Descartes 'cogito' is a response, in form at least, to Augustine's 'Dubito ergo sum.' One aspect of this latter notion is that if we had no doubts about the good will of the universe (the existence of God for Augustine) we might not have an instinct toward survival. We might achieve the Stoic or Buddhist ideal and accept the value of whatever happened with equanimity, in complete trust. (Quakers put this in a Biblical context reconciling two directives that seem to be at odds as a way of becoming like little children while still having put away childish things. They opposed both striving and frivolity.)

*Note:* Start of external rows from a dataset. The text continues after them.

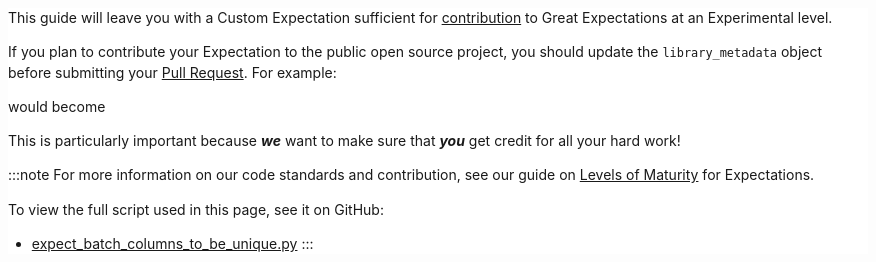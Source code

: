 This guide will leave you with a Custom Expectation sufficient for [contribution](https://github.com/great-expectations/great_expectations/blob/develop/CONTRIBUTING_EXPECTATIONS.md) to Great Expectations at an Experimental level.

If you plan to contribute your Expectation to the public open source project, you should update the `library_metadata` object before submitting your [Pull Request](https://github.com/great-expectations/great_expectations/pulls). For example:

```python name="tests/integration/docusaurus/expectations/examples/batch_expectation_template.py library_metadata"
```

would become

```python name="tests/integration/docusaurus/expectations/creating_custom_expectations/expect_batch_columns_to_be_unique.py library_metadata"
```

This is particularly important because ***we*** want to make sure that ***you*** get credit for all your hard work!

:::note
For more information on our code standards and contribution, see our guide on [Levels of Maturity](../../../contributing/contributing_maturity.md#contributing-expectations) for Expectations.

To view the full script used in this page, see it on GitHub:
- [expect_batch_columns_to_be_unique.py](https://github.com/great-expectations/great_expectations/blob/develop/tests/integration/docusaurus/expectations/creating_custom_expectations/expect_batch_columns_to_be_unique.py)
:::
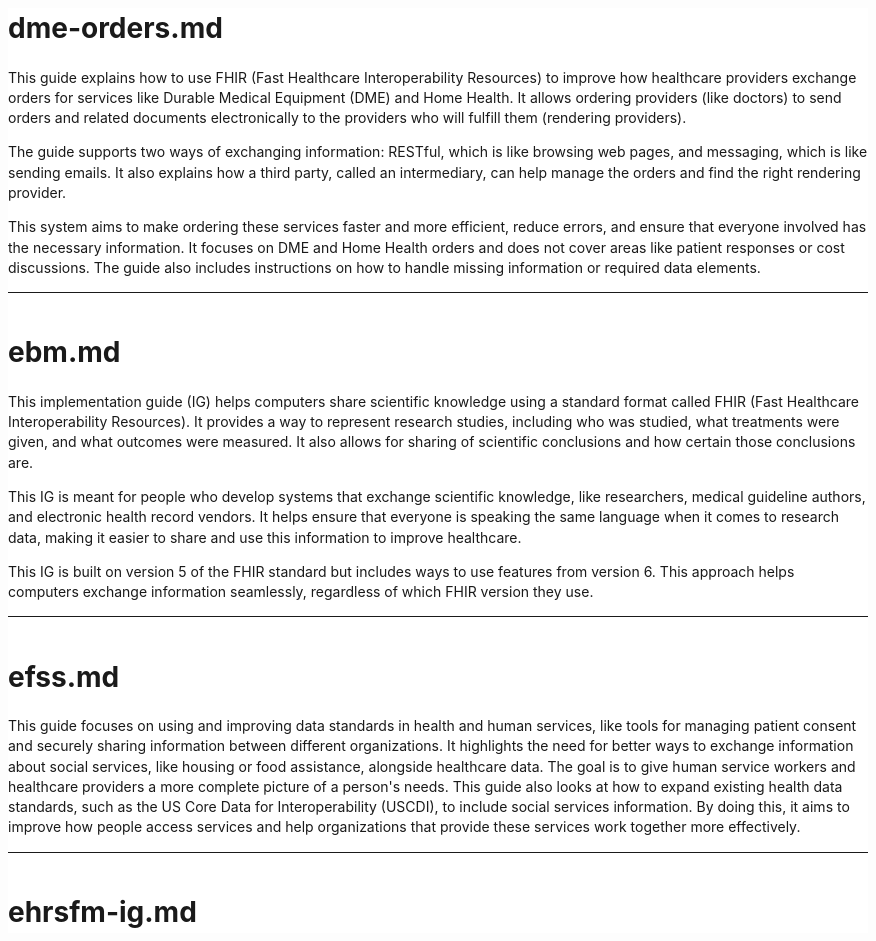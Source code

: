 
# dme-orders.md

This guide explains how to use FHIR (Fast Healthcare Interoperability Resources) to improve how healthcare providers exchange orders for services like Durable Medical Equipment (DME) and Home Health. It allows ordering providers (like doctors) to send orders and related documents electronically to the providers who will fulfill them (rendering providers).

The guide supports two ways of exchanging information: RESTful, which is like browsing web pages, and messaging, which is like sending emails. It also explains how a third party, called an intermediary, can help manage the orders and find the right rendering provider.

This system aims to make ordering these services faster and more efficient, reduce errors, and ensure that everyone involved has the necessary information. It focuses on DME and Home Health orders and does not cover areas like patient responses or cost discussions. The guide also includes instructions on how to handle missing information or required data elements.

---

# ebm.md

This implementation guide (IG) helps computers share scientific knowledge using a standard format called FHIR (Fast Healthcare Interoperability Resources). It provides a way to represent research studies, including who was studied, what treatments were given, and what outcomes were measured. It also allows for sharing of scientific conclusions and how certain those conclusions are. 

This IG is meant for people who develop systems that exchange scientific knowledge, like researchers, medical guideline authors, and electronic health record vendors. It helps ensure that everyone is speaking the same language when it comes to research data, making it easier to share and use this information to improve healthcare.

This IG is built on version 5 of the FHIR standard but includes ways to use features from version 6. This approach helps computers exchange information seamlessly, regardless of which FHIR version they use. 

---

# efss.md

This guide focuses on using and improving data standards in health and human services, like tools for managing patient consent and securely sharing information between different organizations.  It highlights the need for better ways to exchange information about social services, like housing or food assistance, alongside healthcare data. The goal is to give human service workers and healthcare providers a more complete picture of a person's needs. This guide also looks at how to expand existing health data standards, such as the US Core Data for Interoperability (USCDI), to include social services information. By doing this, it aims to improve how people access services and help organizations that provide these services work together more effectively.  

---

# ehrsfm-ig.md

A more modern version of this same thought flows through some versions of Existential Psychotherapy in the form "The will to survive is the fear of change". We are willing to risk things in proportion to how sure we can be that the result will be worthwhile. If we have total trust, we can willingly risk everything we know, and we do not need to cling to existence. Without a fear of change, we could ideally see our existence as just another fact. Then we could set aside the fear of death and act based on a broader perspective.